So now you want SAP HANA in your landscape how can it be purchased ? And how is it priced ?

Now there are probably more ways than I know about (and SAP often invent new pricing models), but these are the ways that I know / have seen :-

  • SAP HANA Enterprise Edition (Most features of SAP HANA – some exotic features extra - sometimes call "Full Use HANA")

    • SAP HANA Service – Enterprise Edition on SAP Cloud Platform

    • SAP HANA Enterprise Edition – On Premise version you install somewhere



  • SAP HANA Standard Edition

    • SAP HANA Standard Edition plus Adhoc Features from the full list available in SAP HANA Enterprise Edition (e.g you only want Database plus Geo Spatial)

    • SAP HANA Service – Standard Edition on SAP Cloud Platform

    • SAP HANA Standard Edition – On Premise version you install somewhere (essentially just the database part of HANA)



  • SAP HANA One (SAP HANA running on public cloud AWS / Alibaba – you pay an all in subscription)

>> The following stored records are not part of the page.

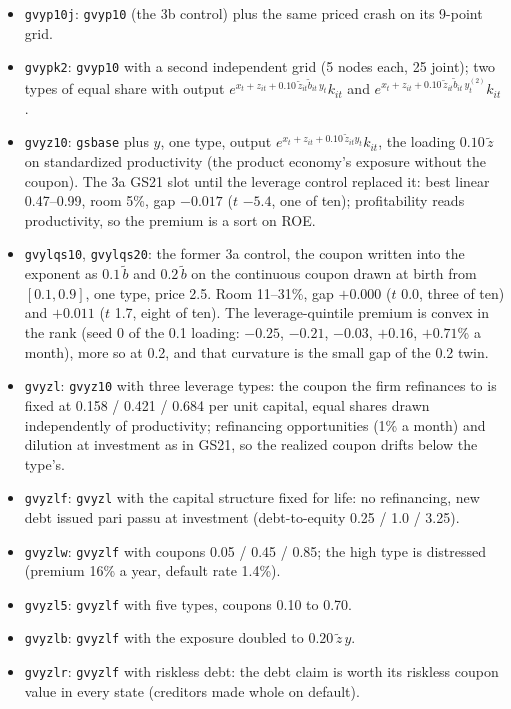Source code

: \documentclass[11pt]{article}
\begin{document}
\begin{itemize}
\item \texttt{gvyp10j}: \texttt{gvyp10} (the 3b control) plus the same priced crash on its 9-point grid.
\item \texttt{gvypk2}: \texttt{gvyp10} with a second independent grid (5 nodes each, 25 joint); two types of equal share with output $e^{x_t+z_{it}+0.10\,\tilde z_{it}\tilde b_{it}\,y_t}k_{it}$ and $e^{x_t+z_{it}+0.10\,\tilde z_{it}\tilde b_{it}\,y^{(2)}_t}k_{it}$.
\item \texttt{gvyz10}: \texttt{gsbase} plus $y$, one type, output $e^{x_t+z_{it}+0.10\,\tilde z_{it} y_t} k_{it}$, the loading $0.10\,\tilde z$ on standardized productivity (the product economy's exposure without the coupon). The 3a GS21 slot until the leverage control replaced it: best linear 0.47--0.99, room 5\%, gap $-0.017$ ($t$ $-5.4$, one of ten); profitability reads productivity, so the premium is a sort on ROE.
\item \texttt{gvylqs10}, \texttt{gvylqs20}: the former 3a control, the coupon written into the exponent as $0.1\,\tilde b$ and $0.2\,\tilde b$ on the continuous coupon drawn at birth from $[0.1, 0.9]$, one type, price 2.5. Room 11--31\%, gap $+0.000$ ($t$ 0.0, three of ten) and $+0.011$ ($t$ 1.7, eight of ten). The leverage-quintile premium is convex in the rank (seed 0 of the 0.1 loading: $-0.25$, $-0.21$, $-0.03$, $+0.16$, $+0.71$\% a month), more so at 0.2, and that curvature is the small gap of the 0.2 twin.
\item \texttt{gvyzl}: \texttt{gvyz10} with three leverage types: the coupon the firm refinances to is fixed at 0.158 / 0.421 / 0.684 per unit capital, equal shares drawn independently of productivity; refinancing opportunities (1\% a month) and dilution at investment as in GS21, so the realized coupon drifts below the type's.
\item \texttt{gvyzlf}: \texttt{gvyzl} with the capital structure fixed for life: no refinancing, new debt issued pari passu at investment (debt-to-equity 0.25 / 1.0 / 3.25).
\item \texttt{gvyzlw}: \texttt{gvyzlf} with coupons 0.05 / 0.45 / 0.85; the high type is distressed (premium 16\% a year, default rate 1.4\%).
\item \texttt{gvyzl5}: \texttt{gvyzlf} with five types, coupons 0.10 to 0.70.
\item \texttt{gvyzlb}: \texttt{gvyzlf} with the exposure doubled to $0.20\,\tilde z\,y$.
\item \texttt{gvyzlr}: \texttt{gvyzlf} with riskless debt: the debt claim is worth its riskless coupon value in every state (creditors made whole on default).

\end{itemize}
\end{document}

  • SAP HANA, express edition (Free HANA for DB’s up to 32GB running on premise)

  • SAP HANA, Runtime edition for Applications & SAP BW – often called “HANA Runtime”

  • SAP HANA Packaged under a SAP Public Cloud Software as a Service (SaaS) application e.g S/4HANA Cloud – Multiple Tenant


Historic Note : In the past you could purchase SAP HANA Base Edition and SAP HANA Platform Edition – if you did check with your SAP AE how to convert these to the above

The above list is broadly in order of the flexibility you get to use all of SAP HANA’s features and hence broadly in price order (although all licenses are different – please ask you SAP AE for specific pricing) . All the options I have listed except for the last 2 are priced based on the size of the database (sold in blocks of memory). This type of usage is often referred to as “native” HANA as you are allowed to develop directly in SAP HANA.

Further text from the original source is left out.